Today I spoke with a local friend on the phone and began to tell him of my experience of reading the Julian Barnes book but I was interrupted, "I know all about it, I read it in your blog."
My first cousin, Jorge Wenceslao de Irureta Goyena was my favourite cousin when I was a small boy principally because he was the only one I saw regularly. I lost him for a few years and saw him again when we were both 21. You can see us here (and further down when we were younger playing with his father's U-control airplanes) in a photo taken by simply extending my Pentacon F clunker camera in front with the self-timer in operation. It is in hazy focus but you can see the difference between us. he had inherited the dark good looks of his Argentine mother whose family hailed from the province of Corrientes. At the time of this photograph Wenci and I had a deep disagreement on Piazzolla and tango. According to Wenci Piazzolla was not tango. He was the conservative one while I argued that the tango had to evolve into something new. Somehow my memory does not tell me much as to why we didn't see much of each other.
From his father, Antonio, who lived in North Carolina I found out quite a few years ago that Wenci had gone to meet up with him there. Then there was nothing and my uncle died. There were rumours (most shocking to Wenci's conservative family) that he had married a black woman with children. I did not know if this was true.
With the advent of internet and Googgle I have been trying to tie up the loose strings of my life and I have located just about all the people that have meant something to me. In some cases I caught up with their trail a few months after their death and with others just in time. But the one I simply found nothing on was Wenci.
Many of my friends and relatives did what most do as soon as they get internet. They Google themselves. Many found my blog and found me when I could not find them. Wenci was the holdout. I even managed to find his stepmother in North Carolina who told me that he had gone back to Buenos Aires after having lived in North Carolina for 19 years.
It was a week or two ago that Wenci finally bought a computer and he did the obvious and he found me from a blog this one one about death!
So we are back communicating with email and Skype phone calls. Pictures have been flying back and forth and I wonder when I or he will feel like Georgito O'Reilly that we might just have so little in common?
In the other photo taken about the same time as the one with Wenci (also with a self timer but with the camera leaning on something) I am with my first real sweetheart, Corina. In recent years I hear little from her. She lives in England and has two boys. I sometimes prod her into answering.
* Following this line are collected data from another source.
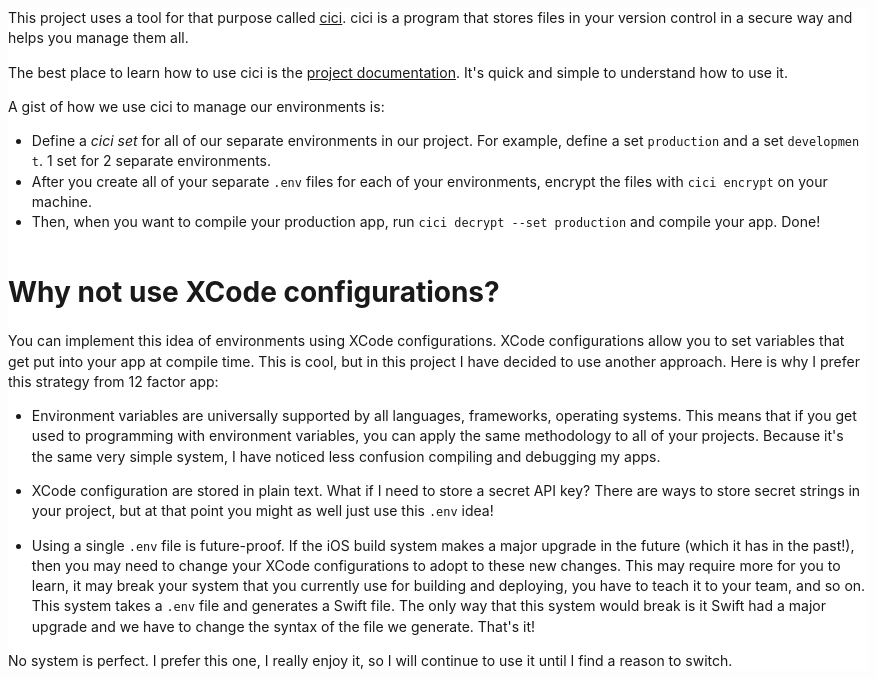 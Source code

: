 This project uses a tool for that purpose called [cici](https://github.com/levibostian/cici/). cici is a program that stores files in your version control in a secure way and helps you manage them all. 

The best place to learn how to use cici is the [project documentation](https://github.com/levibostian/cici/). It's quick and simple to understand how to use it. 

A gist of how we use cici to manage our environments is:
* Define a *cici set* for all of our separate environments in our project. For example, define a set `production` and a set `development`. 1 set for 2 separate environments. 
* After you create all of your separate `.env` files for each of your environments, encrypt the files with `cici encrypt` on your machine. 
* Then, when you want to compile your production app, run `cici decrypt --set production` and compile your app. Done! 

# Why not use XCode configurations? 

You can implement this idea of environments using XCode configurations. XCode configurations allow you to set variables that get put into your app at compile time. This is cool, but in this project I have decided to use another approach. Here is why I prefer this strategy from 12 factor app:

* Environment variables are universally supported by all languages, frameworks, operating systems. This means that if you get used to programming with environment variables, you can apply the same methodology to all of your projects. Because it's the same very simple system, I have noticed less confusion compiling and debugging my apps. 

* XCode configuration are stored in plain text. What if I need to store a secret API key? There are ways to store secret strings in your project, but at that point you might as well just use this `.env` idea! 

* Using a single `.env` file is future-proof. If the iOS build system makes a major upgrade in the future (which it has in the past!), then you may need to change your XCode configurations to adopt to these new changes. This may require more for you to learn, it may break your system that you currently use for building and deploying, you have to teach it to your team, and so on. This system takes a `.env` file and generates a Swift file. The only way that this system would break is it Swift had a major upgrade and we have to change the syntax of the file we generate. That's it! 

No system is perfect. I prefer this one, I really enjoy it, so I will continue to use it until I find a reason to switch.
While surfing my blog my cousin Diane Hayward found this one. She was amazed as she had known Corina in school. Diane was older but they had gone to the same school. My cousin Elizabeth Blew and Corina had been classmates. Just a few days before finding my blog Diane and Elizabeth had run into Corina at a play. Corina had returned to BA for a few days to arrange the selling of a property. My name had no reason to be mentioned. But it was later. In fact Corina took singing lessons with Diane's mother my Aunt Iris. I guess I am the culprit that in my brief relationship with Corina I never mentioned the names of my cousins.